I can take the cold or I can take the rain but the cold and the rain is hard to take. This morning’s practice was both cold and rainy. Practice was still practice.
If you’ve done a few outdoor archery competitions you may have been caught in the rain. Shooting in the rain is a condition that will happen if you enter enough archery tournaments that take place outside. Archery doesn’t stop for rain.
Archery does stop for lightening. Running around with a lightening rod in your hand can lead to shocking outcomes. If the rain isn’t a storm that causes the judges to call the event and you want to finish you have to shoot through the weather.
It is a good idea to practice in the rain. Typically, the rain is associated with outdoor distances. Practice at the moment, here, is 18-meters. So, I could have skipped the rain since it is unlikely I’ll ever face rain during an indoor tournament.
Nevertheless, I shot through this morning’s rain. It wasn’t stormy weather just a constant light rain. It actually became kind of fun. The temperature was around 40°F so even the cold wasn’t horrible.
Sometimes is can be fun to break a daily pattern by practicing in less than optimal conditions. Despite the conditions this morning I admittedly enjoyed the session. This afternoon, according the local weather report, should be dry.
I was hard to shoot today. The weather was the matter. It was cold and windy.

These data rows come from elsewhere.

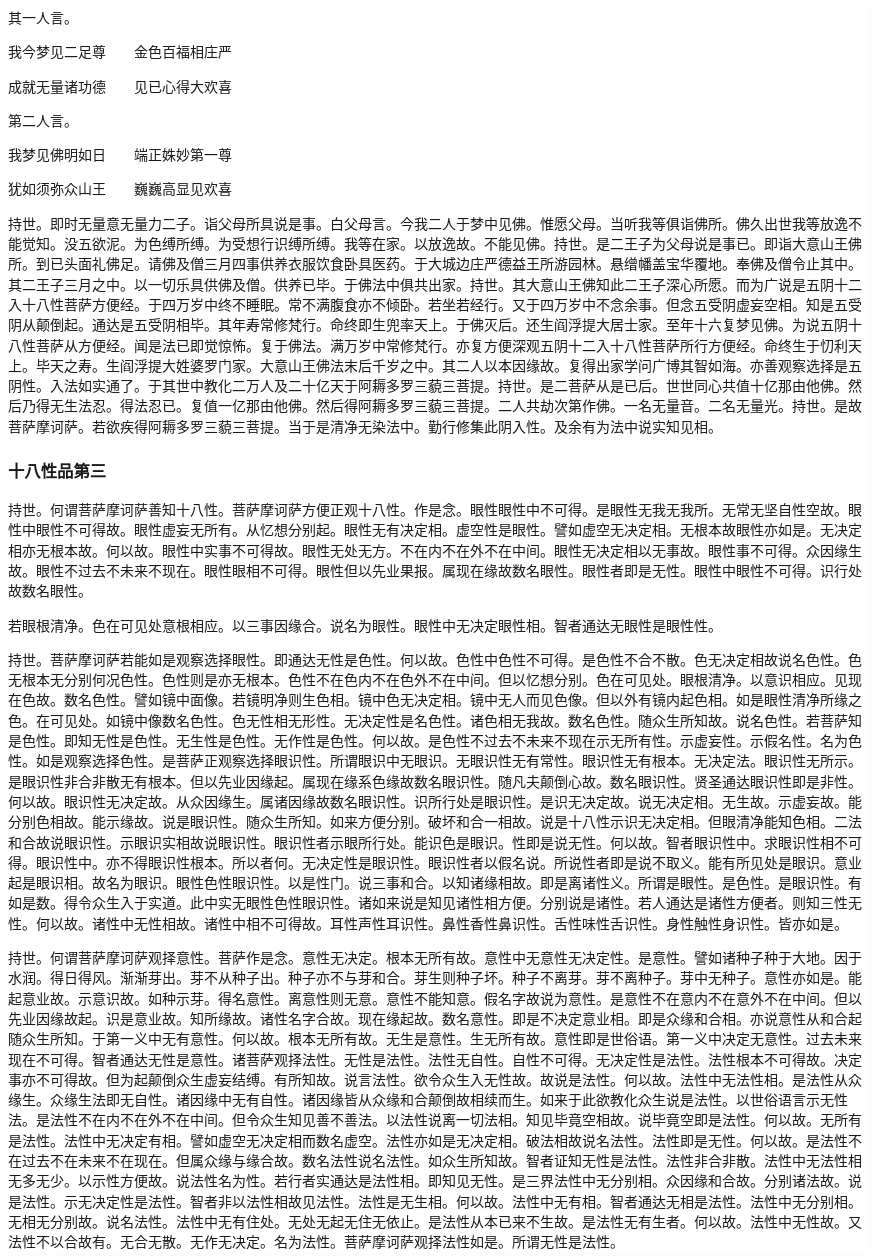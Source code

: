 其一人言。  

我今梦见二足尊　　金色百福相庄严  

成就无量诸功德　　见已心得大欢喜  

第二人言。  

我梦见佛明如日　　端正姝妙第一尊  

犹如须弥众山王　　巍巍高显见欢喜  

持世。即时无量意无量力二子。诣父母所具说是事。白父母言。今我二人于梦中见佛。惟愿父母。当听我等俱诣佛所。佛久出世我等放逸不能觉知。没五欲泥。为色缚所缚。为受想行识缚所缚。我等在家。以放逸故。不能见佛。持世。是二王子为父母说是事已。即诣大意山王佛所。到已头面礼佛足。请佛及僧三月四事供养衣服饮食卧具医药。于大城边庄严德益王所游园林。悬缯幡盖宝华覆地。奉佛及僧令止其中。其二王子三月之中。以一切乐具供佛及僧。供养已毕。于佛法中俱共出家。持世。其大意山王佛知此二王子深心所愿。而为广说是五阴十二入十八性菩萨方便经。于四万岁中终不睡眠。常不满腹食亦不倾卧。若坐若经行。又于四万岁中不念余事。但念五受阴虚妄空相。知是五受阴从颠倒起。通达是五受阴相毕。其年寿常修梵行。命终即生兜率天上。于佛灭后。还生阎浮提大居士家。至年十六复梦见佛。为说五阴十八性菩萨从方便经。闻是法已即觉惊怖。复于佛法。满万岁中常修梵行。亦复方便深观五阴十二入十八性菩萨所行方便经。命终生于忉利天上。毕天之寿。生阎浮提大姓婆罗门家。大意山王佛法末后千岁之中。其二人以本因缘故。复得出家学问广博其智如海。亦善观察选择是五阴性。入法如实通了。于其世中教化二万人及二十亿天于阿耨多罗三藐三菩提。持世。是二菩萨从是已后。世世同心共值十亿那由他佛。然后乃得无生法忍。得法忍已。复值一亿那由他佛。然后得阿耨多罗三藐三菩提。二人共劫次第作佛。一名无量音。二名无量光。持世。是故菩萨摩诃萨。若欲疾得阿耨多罗三藐三菩提。当于是清净无染法中。勤行修集此阴入性。及余有为法中说实知见相。  

### 十八性品第三

持世。何谓菩萨摩诃萨善知十八性。菩萨摩诃萨方便正观十八性。作是念。眼性眼性中不可得。是眼性无我无我所。无常无坚自性空故。眼性中眼性不可得故。眼性虚妄无所有。从忆想分别起。眼性无有决定相。虚空性是眼性。譬如虚空无决定相。无根本故眼性亦如是。无决定相亦无根本故。何以故。眼性中实事不可得故。眼性无处无方。不在内不在外不在中间。眼性无决定相以无事故。眼性事不可得。众因缘生故。眼性不过去不未来不现在。眼性眼相不可得。眼性但以先业果报。属现在缘故数名眼性。眼性者即是无性。眼性中眼性不可得。识行处故数名眼性。  

若眼根清净。色在可见处意根相应。以三事因缘合。说名为眼性。眼性中无决定眼性相。智者通达无眼性是眼性性。  

持世。菩萨摩诃萨若能如是观察选择眼性。即通达无性是色性。何以故。色性中色性不可得。是色性不合不散。色无决定相故说名色性。色无根本无分别何况色性。色性则是亦无根本。色性不在色内不在色外不在中间。但以忆想分别。色在可见处。眼根清净。以意识相应。见现在色故。数名色性。譬如镜中面像。若镜明净则生色相。镜中色无决定相。镜中无人而见色像。但以外有镜内起色相。如是眼性清净所缘之色。在可见处。如镜中像数名色性。色无性相无形性。无决定性是名色性。诸色相无我故。数名色性。随众生所知故。说名色性。若菩萨知是色性。即知无性是色性。无生性是色性。无作性是色性。何以故。是色性不过去不未来不现在示无所有性。示虚妄性。示假名性。名为色性。如是观察选择色性。是菩萨正观察选择眼识性。所谓眼识中无眼识。无眼识性无有常性。眼识性无有根本。无决定法。眼识性无所示。是眼识性非合非散无有根本。但以先业因缘起。属现在缘系色缘故数名眼识性。随凡夫颠倒心故。数名眼识性。贤圣通达眼识性即是非性。何以故。眼识性无决定故。从众因缘生。属诸因缘故数名眼识性。识所行处是眼识性。是识无决定故。说无决定相。无生故。示虚妄故。能分别色相故。能示缘故。说是眼识性。随众生所知。如来方便分别。破坏和合一相故。说是十八性示识无决定相。但眼清净能知色相。二法和合故说眼识性。示眼识实相故说眼识性。眼识性者示眼所行处。能识色是眼识。性即是说无性。何以故。智者眼识性中。求眼识性相不可得。眼识性中。亦不得眼识性根本。所以者何。无决定性是眼识性。眼识性者以假名说。所说性者即是说不取义。能有所见处是眼识。意业起是眼识相。故名为眼识。眼性色性眼识性。以是性门。说三事和合。以知诸缘相故。即是离诸性义。所谓是眼性。是色性。是眼识性。有如是数。得令众生入于实道。此中实无眼性色性眼识性。诸如来说是知见诸性相方便。分别说是诸性。若人通达是诸性方便者。则知三性无性。何以故。诸性中无性相故。诸性中相不可得故。耳性声性耳识性。鼻性香性鼻识性。舌性味性舌识性。身性触性身识性。皆亦如是。  

持世。何谓菩萨摩诃萨观择意性。菩萨作是念。意性无决定。根本无所有故。意性中无意性无决定性。是意性。譬如诸种子种于大地。因于水润。得日得风。渐渐芽出。芽不从种子出。种子亦不与芽和合。芽生则种子坏。种子不离芽。芽不离种子。芽中无种子。意性亦如是。能起意业故。示意识故。如种示芽。得名意性。离意性则无意。意性不能知意。假名字故说为意性。是意性不在意内不在意外不在中间。但以先业因缘故起。识是意业故。知所缘故。诸性名字合故。现在缘起故。数名意性。即是不决定意业相。即是众缘和合相。亦说意性从和合起随众生所知。于第一义中无有意性。何以故。根本无所有故。无生是意性。生无所有故。意性即是世俗语。第一义中决定无意性。过去未来现在不可得。智者通达无性是意性。诸菩萨观择法性。无性是法性。法性无自性。自性不可得。无决定性是法性。法性根本不可得故。决定事亦不可得故。但为起颠倒众生虚妄结缚。有所知故。说言法性。欲令众生入无性故。故说是法性。何以故。法性中无法性相。是法性从众缘生。众缘生法即无自性。诸因缘中无有自性。诸因缘皆从众缘和合颠倒故相续而生。如来于此欲教化众生说是法性。以世俗语言示无性法。是法性不在内不在外不在中间。但令众生知见善不善法。以法性说离一切法相。知见毕竟空相故。说毕竟空即是法性。何以故。无所有是法性。法性中无决定有相。譬如虚空无决定相而数名虚空。法性亦如是无决定相。破法相故说名法性。法性即是无性。何以故。是法性不在过去不在未来不在现在。但属众缘与缘合故。数名法性说名法性。如众生所知故。智者证知无性是法性。法性非合非散。法性中无法性相无多无少。以示性方便故。说法性名为性。若行者实通达是法性相。即知见无性。是三界法性中无分别相。众因缘和合故。分别诸法故。说是法性。示无决定性是法性。智者非以法性相故见法性。法性是无生相。何以故。法性中无有相。智者通达无相是法性。法性中无分别相。无相无分别故。说名法性。法性中无有住处。无处无起无住无依止。是法性从本已来不生故。是法性无有生者。何以故。法性中无性故。又法性不以合故有。无合无散。无作无决定。名为法性。菩萨摩诃萨观择法性如是。所谓无性是法性。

I’ve got a nice outdoor propane heater I stand near while shooting in the cold. It doesn’t get used until the temperature is below 40. At 40 with the right amount of clothing it isn’t bad without the heater. However, that right amount of clothing makes archery difficult.
Today I wore nearly the right amount of clothing and used the heater to compensate. Had it not been for the wind 18-meter practice would have been fine.
Days like this it is easier to stay indoors. If we weren’t in the middle of a pandemic with unrealized promises of a vaccine no doubt I’d have been practicing on an indoor range. Alas, I remain antibody free and susceptible.
So, that means practicing in the cold, wind and at times rain.
Like last winter and the winter before this winter is cold. Unlike the prior winters I am not headed to an indoor range to practice. The ranges where I’ve practiced in the past are mask free at the peak of a pandemic. It is easier to warm up after practice than it is to recover from lung disease.
With that in mind I head outside and stand next to an outdoor propane heater trying to stay warm while not setting my self on fire. The colder it becomes the layers of clothes I wear. The more clothes I wear the lower my scores become.
It is a balance to wear the right number of layer and still be able to clear my bowstring on the release.
This is Georgia so I know warmer weather isn’t that far away.